Explosion d’ammonitrates dans un bâtiment agricole

2 janvier 20049 min

Venus pour un simple feu de ferme, les sapeurs-pompiers sont surpris par l’explosion d’un stock d’ammonitrates insoupçonné.

Ceci est une légende Alt

Trois violents incendies au cours du mois d’octobre 2003 ont affecté des bâtiments où sont entreposés, entre autres, des ammonitrates. L’un d’entre eux a explosé, blessant plus ou moins grièvement une vingtaine de personnes dont 18 sapeurs-pompiers. Produits banalisés, présents dans de très nombreuses exploitations agricoles, les ammonitrates doivent cependant répondre à de strictes précautions de stockage.

Alertés à 16 h 01 ce 2 octobre 2003 pour un « banal » feu de ferme à Saint-Romain-en-Jarez (Loire), les pompiers de Rive de Gier, à une quinzaine de kilomètres de là, découvrent en se présentant sur les lieux un feu de hangar agricole accolé à une habitation de trois niveaux.

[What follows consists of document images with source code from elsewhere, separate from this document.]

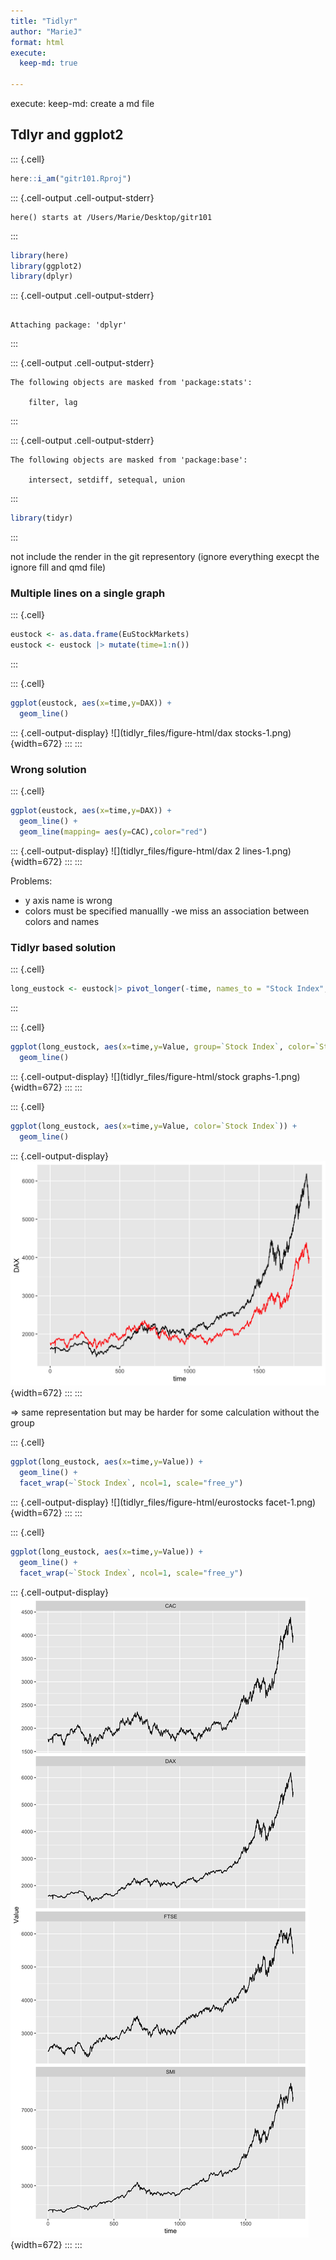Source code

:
 ```yaml
---
title: "Tidlyr"
author: "MarieJ"
format: html
execute: 
  keep-md: true
  
---
```



execute: keep-md: create a md file 

## Tdlyr and ggplot2


::: {.cell}

```{.r .cell-code}
here::i_am("gitr101.Rproj")
```

::: {.cell-output .cell-output-stderr}
```
here() starts at /Users/Marie/Desktop/gitr101
```
:::

```{.r .cell-code}
library(here)
library(ggplot2)
library(dplyr)
```

::: {.cell-output .cell-output-stderr}
```

Attaching package: 'dplyr'
```
:::

::: {.cell-output .cell-output-stderr}
```
The following objects are masked from 'package:stats':

    filter, lag
```
:::

::: {.cell-output .cell-output-stderr}
```
The following objects are masked from 'package:base':

    intersect, setdiff, setequal, union
```
:::

```{.r .cell-code}
library(tidyr)
```
:::

 not include the render in the git representory (ignore everything execpt the ignore fill and qmd file)
 
### Multiple lines on a single graph
 

::: {.cell}

```{.r .cell-code}
eustock <- as.data.frame(EuStockMarkets)
eustock <- eustock |> mutate(time=1:n())
```
:::

::: {.cell}

```{.r .cell-code}
ggplot(eustock, aes(x=time,y=DAX)) +
  geom_line()
```

::: {.cell-output-display}
![](tidlyr_files/figure-html/dax stocks-1.png){width=672}
:::
:::

### Wrong solution

::: {.cell}

```{.r .cell-code}
ggplot(eustock, aes(x=time,y=DAX)) +
  geom_line() +
  geom_line(mapping= aes(y=CAC),color="red")
```

::: {.cell-output-display}
![](tidlyr_files/figure-html/dax 2 lines-1.png){width=672}
:::
:::

 
Problems: 
- y axis name is wrong
- colors must be specified manuallly
-we miss an association between colors and names 

### Tidlyr based solution 

::: {.cell}

```{.r .cell-code}
long_eustock <- eustock|> pivot_longer(-time, names_to = "Stock Index", values_to="Value")
```
:::

::: {.cell}

```{.r .cell-code}
ggplot(long_eustock, aes(x=time,y=Value, group=`Stock Index`, color=`Stock Index`)) +
  geom_line()
```

::: {.cell-output-display}
![](tidlyr_files/figure-html/stock graphs-1.png){width=672}
:::
:::

::: {.cell}

```{.r .cell-code}
ggplot(long_eustock, aes(x=time,y=Value, color=`Stock Index`)) +
  geom_line()
```

::: {.cell-output-display}
![](tidlyr_files/figure-html/unnamed-chunk-4-1.png){width=672}
:::
:::

=> same representation but may be harder for some calculation without the group 


::: {.cell}

```{.r .cell-code}
ggplot(long_eustock, aes(x=time,y=Value)) +
  geom_line() + 
  facet_wrap(~`Stock Index`, ncol=1, scale="free_y")
```

::: {.cell-output-display}
![](tidlyr_files/figure-html/eurostocks facet-1.png){width=672}
:::
:::

::: {.cell}

```{.r .cell-code}
ggplot(long_eustock, aes(x=time,y=Value)) +
  geom_line() + 
  facet_wrap(~`Stock Index`, ncol=1, scale="free_y")
```

::: {.cell-output-display}
![](tidlyr_files/figure-html/eurostocks_facet-1.png){width=672}
:::
:::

L’incendie est en pleine extension et la toiture s’affaisse déjà au droit du foyer principal. Le potentiel calorifique est important et le feu très fumigène puisque, entre autres, des milliers de cagettes en plastique et l’isolant des chambres frigorifiques sont atteints par le feu. L’exploitation agricole comprend une production fruitière.

Le réseau d’eau de ville est faible. Aussi faut-il composer avec une noria de camions-citernes pour alimenter les lances. Bientôt, les sapeurs-pompiers doivent se résoudre à concentrer leurs précieuses ressources sur la protection de la maison contiguë et sur l’appartement inclus dans le hangar. Il n’est pas fait mention à ce moment-là de matières particulières dans le bâtiment. Des renforts, notamment en camions-citernes porteurs d’eau, sont demandés à 16 h 30.

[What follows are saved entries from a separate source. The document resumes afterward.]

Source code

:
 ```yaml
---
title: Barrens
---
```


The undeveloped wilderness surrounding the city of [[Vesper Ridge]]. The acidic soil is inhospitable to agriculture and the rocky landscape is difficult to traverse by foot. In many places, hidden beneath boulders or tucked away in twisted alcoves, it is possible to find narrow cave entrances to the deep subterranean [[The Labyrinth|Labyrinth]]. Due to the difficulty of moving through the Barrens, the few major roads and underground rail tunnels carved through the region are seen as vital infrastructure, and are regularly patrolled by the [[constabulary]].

Un chuintement et le hangar explose

C’est alors que tout bascule. Après une sorte de chuintement, le hangar explose avec une rare violence (équivalent estimé à 100 kg de TNT, d’après les enquêteurs sur le terrain), jetant au sol ou atteignant vingt-trois personnes dont 3 gendarmes, 2 témoins et 18 sapeurs-pompiers. Ces derniers sont entraînés avec les planchers, d’autres ensevelis sous la façade de parpaings et ses lourds portails, d’autres encore projetés au sol ou contre les murs par le souffle. « Violente explosion. Je suppose nombreuses victimes. Demande plusieurs ambulances ». Il est 17 h 12.

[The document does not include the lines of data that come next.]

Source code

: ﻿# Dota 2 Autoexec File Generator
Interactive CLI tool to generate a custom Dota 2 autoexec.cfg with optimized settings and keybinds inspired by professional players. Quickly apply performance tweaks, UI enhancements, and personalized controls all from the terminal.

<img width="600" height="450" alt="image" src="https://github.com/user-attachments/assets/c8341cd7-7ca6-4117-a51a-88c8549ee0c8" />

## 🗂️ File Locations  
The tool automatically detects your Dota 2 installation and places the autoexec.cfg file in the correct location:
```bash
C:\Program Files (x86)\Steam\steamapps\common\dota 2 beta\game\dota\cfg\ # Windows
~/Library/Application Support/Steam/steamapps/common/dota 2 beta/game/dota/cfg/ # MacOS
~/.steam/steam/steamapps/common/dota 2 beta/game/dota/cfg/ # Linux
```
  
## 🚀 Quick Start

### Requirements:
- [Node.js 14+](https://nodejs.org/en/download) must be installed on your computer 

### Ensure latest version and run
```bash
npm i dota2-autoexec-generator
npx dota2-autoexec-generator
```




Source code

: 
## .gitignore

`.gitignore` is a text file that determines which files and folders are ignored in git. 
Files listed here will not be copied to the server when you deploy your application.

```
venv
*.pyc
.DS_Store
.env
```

Sur le sol, les voitures et les toits, crépite une pluie de débris, « comme de la grêle », dira un sapeur-pompier. De lourds morceaux de charpente d’acier seront retrouvés à des centaines de mètres ! Le plan rouge est déclenché à 17 h 15 et les Samu de trois départements se joignent aux sapeurs-pompiers qui prennent en charge les victimes. Les plus gravement blessées seront dégagées des décombres avant l’arrivée des secours. La paisible commune est alors investie par une armada d’engins de secours et d’ambulances qui se regroupent au Poste médical avancé (PMA) installé dans la salle polyvalente proche, alors qu’au-dessus des toits aux tuiles balayées par le souffle tournoient les hélicoptères. 5 lances noient les restes du hangar avant que les équipes cynophiles procèdent à des recherches plus poussées.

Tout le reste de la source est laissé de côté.